Come, Thou Fount of every blessing;
tune my heart to sing Thy grace;
songs of mercy, never ceasing,
call for songs of loudest praise….
...prone to wander, Lord, I feel it,
prone to leave the God I love;
here’s my heart, O take and seal it,
seal it for Thy courts above.
~ by Robert Robinson (1757)
Does everybody have a “go-to” song? Does everybody have a song that they sing or hum to themselves when in a crisis or facing a mountain to climb? Is there a song that sings in you when words don’t come or when they fall far short?

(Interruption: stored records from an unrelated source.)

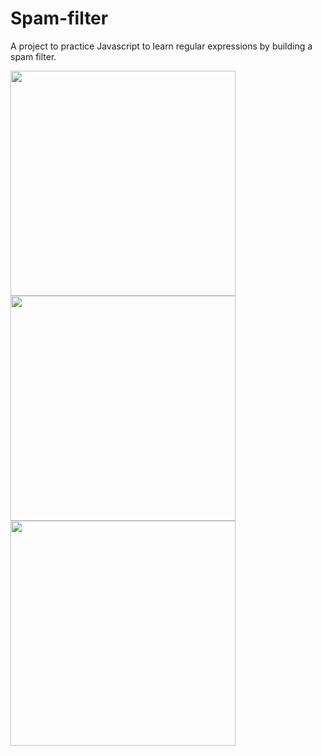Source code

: # Spam-filter
A project to practice Javascript to learn regular expressions by building a spam filter.


<img height="360em" src="https://github.com/GiovaniDamian/Spam-filter/assets/60575219/d873bdc0-9c25-4df7-8a73-894f28899f9f"/></br>
<img height="360em" src="https://github.com/GiovaniDamian/Spam-filter/assets/60575219/fedab781-0b4e-46f1-8678-4908466a89c4"/>
<img height="360em" src="https://github.com/GiovaniDamian/Spam-filter/assets/60575219/4bc5a869-36a4-4473-806e-09a7d9773502"/>
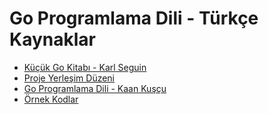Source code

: # Go Programlama Dili - Türkçe Kaynaklar


- [Küçük Go Kitabı - Karl Seguin](./kucuk-go-kitabi/README.md)
- [Proje Yerleşim Düzeni](./proje_yerleşim_düzeni_tr.md)
- [Go Programlama Dili - Kaan Kuşçu](./go-programlama-dili/README.md)
- [Örnek Kodlar](./go-örnek-kodlar/)
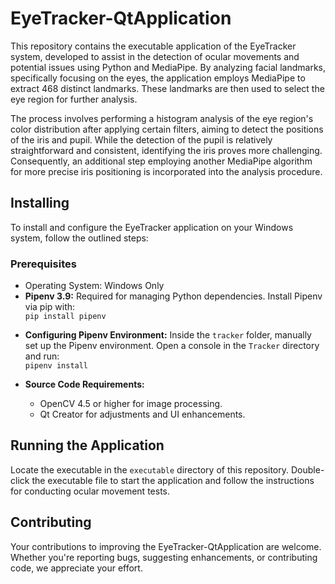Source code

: <h1>EyeTracker-QtApplication</h1>
<p>This repository contains the executable application of the EyeTracker system, developed to assist in the detection of ocular movements and potential issues using Python and MediaPipe. By analyzing facial landmarks, specifically focusing on the eyes, the application employs MediaPipe to extract 468 distinct landmarks. These landmarks are then used to select the eye region for further analysis.</p>
<p>The process involves performing a histogram analysis of the eye region's color distribution after applying certain filters, aiming to detect the positions of the iris and pupil. While the detection of the pupil is relatively straightforward and consistent, identifying the iris proves more challenging. Consequently, an additional step employing another MediaPipe algorithm for more precise iris positioning is incorporated into the analysis procedure.</p>
<h2>Installing</h2>
<p>To install and configure the EyeTracker application on your Windows system, follow the outlined steps:</p>
<h3>Prerequisites</h3>
<ul>
  <li>Operating System: Windows Only</li>
  <li><strong>Pipenv 3.9:</strong> Required for managing Python dependencies. Install Pipenv via pip with:</li>
  <code>pip install pipenv</code>
</ul>

<ul>
  <li><strong>Configuring Pipenv Environment:</strong> Inside the <code>tracker</code> folder, manually set up the Pipenv environment. Open a console in the <code>Tracker</code> directory and run:</li>
  <code>pipenv install</code>
</ul>

<ul>
  <li><strong>Source Code Requirements:</strong></li>
  <ul>
    <li>OpenCV 4.5 or higher for image processing.</li>
    <li>Qt Creator for adjustments and UI enhancements.</li>
  </ul>
</ul>
<h2>Running the Application</h2>
<p>Locate the executable in the <code>executable</code> directory of this repository. Double-click the executable file to start the application and follow the instructions for conducting ocular movement tests.</p>
<h2>Contributing</h2>
<p>Your contributions to improving the EyeTracker-QtApplication are welcome. Whether you're reporting bugs, suggesting enhancements, or contributing code, we appreciate your effort.</p>
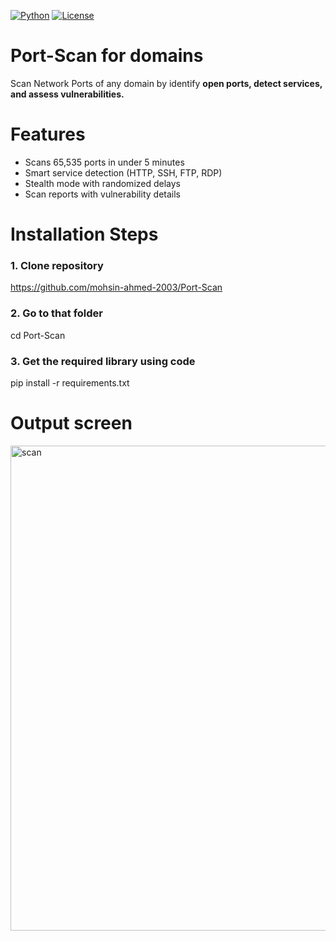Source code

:[![Python](https://img.shields.io/badge/Python-3.8+-blue)](https://python.org)
[![License](https://img.shields.io/badge/License-MIT-green)](LICENSE)

# Port-Scan for domains

Scan Network Ports of any domain by identify <b>open ports, detect services, and assess vulnerabilities.</b>
# Features

<ul>
  <li>Scans 65,535 ports in under 5 minutes</li>
  <li>Smart service detection (HTTP, SSH, FTP, RDP)</li>
  <li>Stealth mode with randomized delays</li>
  <li>Scan reports with vulnerability details</li>
</ul>

# Installation Steps
### 1. Clone repository

https://github.com/mohsin-ahmed-2003/Port-Scan

### 2. Go to that folder

cd Port-Scan

### 3. Get the required library using code

pip install -r requirements.txt



# Output screen
<img width="776" alt="scan" src="https://github.com/user-attachments/assets/d7db5b67-32ed-4040-a9ab-d7bcfef55aac" />

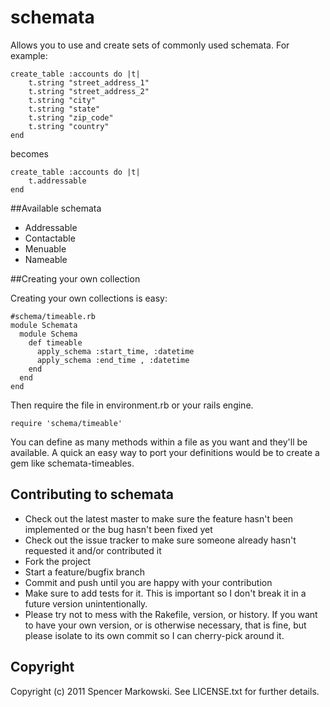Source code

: # schemata

Allows you to use and create sets of commonly used schemata. For example:

    create_table :accounts do |t|
        t.string "street_address_1"
        t.string "street_address_2"
        t.string "city"
        t.string "state"
        t.string "zip_code"
        t.string "country"
    end

becomes

    create_table :accounts do |t|
        t.addressable
    end

##Available schemata

* Addressable
* Contactable
* Menuable
* Nameable

##Creating your own collection

Creating your own collections is easy:

    #schema/timeable.rb
    module Schemata
      module Schema
        def timeable
          apply_schema :start_time, :datetime
          apply_schema :end_time , :datetime
        end
      end
    end

Then require the file in environment.rb or your rails engine. 

    require 'schema/timeable'

You can define as many methods within a file as you want and they'll be available. A quick an easy way to port your definitions would be to create a gem like schemata-timeables. 



## Contributing to schemata
 
* Check out the latest master to make sure the feature hasn't been implemented or the bug hasn't been fixed yet
* Check out the issue tracker to make sure someone already hasn't requested it and/or contributed it
* Fork the project
* Start a feature/bugfix branch
* Commit and push until you are happy with your contribution
* Make sure to add tests for it. This is important so I don't break it in a future version unintentionally.
* Please try not to mess with the Rakefile, version, or history. If you want to have your own version, or is otherwise necessary, that is fine, but please isolate to its own commit so I can cherry-pick around it.

## Copyright

Copyright (c) 2011 Spencer Markowski. See LICENSE.txt for
further details.

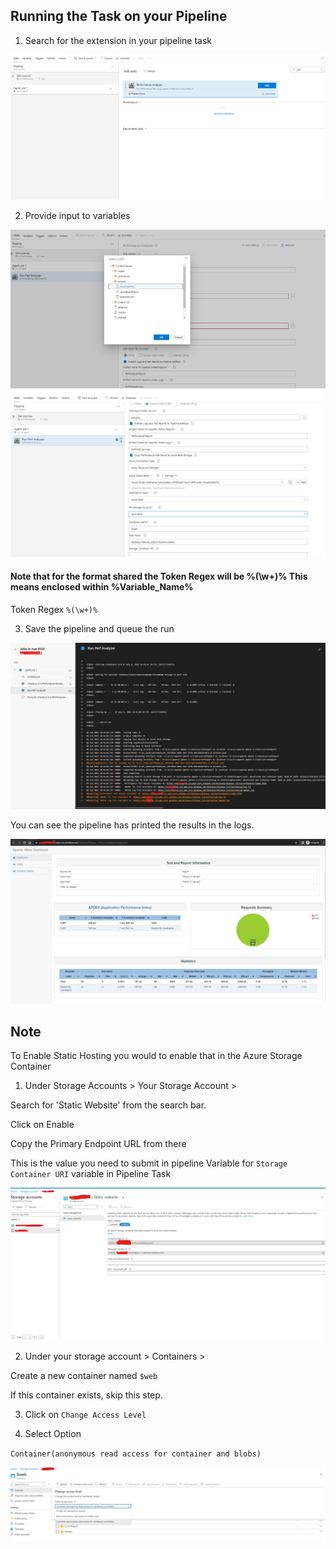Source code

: 
## Running the Task on your Pipeline


1. Search for the extension in your pipeline task

![Screenshot](screenshots/p1.png)

2. Provide input to variables

![Screenshot](screenshots/p2.png)
![Screenshot](screenshots/p3.png)

#### Note that for the format shared the Token Regex will be %(\w+)% This means enclosed within %Variable_Name%
Token Regex `%(\w+)%`

3. Save the pipeline and queue the run

![Screenshot](screenshots/p5.png)

You can see the pipeline has printed the results in the logs.

![Screenshot](screenshots/p6.png)

## Note 

To Enable Static Hosting you would to enable that in the Azure Storage Container

1. Under Storage Accounts > Your Storage Account >

Search for 'Static Website' from the search bar.

Click on Enable

Copy the Primary Endpoint URL from there

This is the value you need to submit in pipeline Variable for `Storage Container URI` variable in Pipeline Task

![Screenshot](screenshots/p7.png)

2. Under your storage account > Containers >

Create a new container named `$web`

If this container exists, skip this step.

3. Click on `Change Access Level`

4. Select Option

`Container(anonymous read access for container and blobs)`

![Screenshot](screenshots/p8.png)
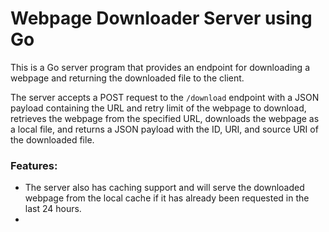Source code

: # Webpage Downloader Server using Go
This is a Go server program that provides an endpoint for downloading a webpage and returning the downloaded file to the client. 

The server accepts a POST request to the `/download` endpoint with a JSON payload containing the URL and retry limit of the webpage to download, retrieves the webpage from the specified URL, downloads the webpage as a local file, and returns a JSON payload with the ID, URI, and source URI of the downloaded file. 

### Features:
* The server also has caching support and will serve the downloaded webpage from the local cache if it has already been requested in the last 24 hours.
* 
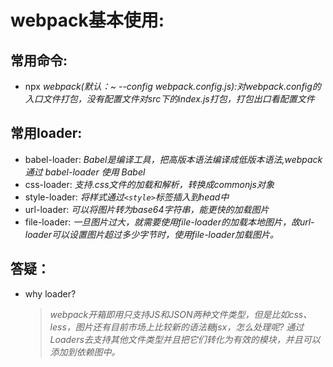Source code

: # webpack基本使用:

## 常用命令:
 *  npx _webpack(默认：~ --config webpack.config.js):对webpack.config的入口文件打包，没有配置文件对src下的index.js打包，打包出口看配置文件_

## 常用loader:
 *  babel-loader: _Babel是编译工具，把高版本语法编译成低版本语法,webpack 通过 babel-loader 使用 Babel_
 *  css-loader: _支持.css文件的加载和解析，转换成commonjs对象_
 *  style-loader: _将样式通过`<style>`标签插入到head中_
 *  url-loader: _可以将图片转为base64字符串，能更快的加载图片_
 *  file-loader: _一旦图片过大，就需要使用file-loader的加载本地图片，故url-loader可以设置图片超过多少字节时，使用file-loader加载图片。_
  
## 答疑：
 *  why loader? 
    > _webpack开箱即用只支持JS和JSON两种文件类型，但是比如css、less，图片还有目前市场上比较新的语法糖jsx，怎么处理呢?  通过Loaders去支持其他文件类型并且把它们转化为有效的模块，并且可以添加到依赖图中。_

Several songs sing to me. But there are only a couple that my heart knows best. Great is Thy Faithfulness, Be Thou My Vision and Come, Thou Fount of Every Blessing are my big-three. Come, Thou Fount's history is strong and true. This song always lifts my spirits (especially when sung with others); it brings my soul reassurance. This hymn most certainly has old words. More often than not these old words bump and bang around into my theology. But this song has grown up with me. It has pushed me through and led me on. It has been a gift my whole life and I keep it close. One thing I know is that I will surely need it again.
As we journey through Lent, it’s important to keep our songs close, and bring them out all along the way. Some parts of the journey call for proclamation. Some parts call on our affirmations. Some parts of the journey call for contemplation and quiet. All through this year (even before the start of Lent) I have needed these songs of faith. These days are tender-lovin’ days. Every day it seems, something happens that speaks to hardship and suffering. Most every day, it seems we can hear the Earth groaning. Every day it seems, we need to bring our own light to what seems to be human-made darkness. Every day it seems, I fear of growing too weary to go on. And so, we sing.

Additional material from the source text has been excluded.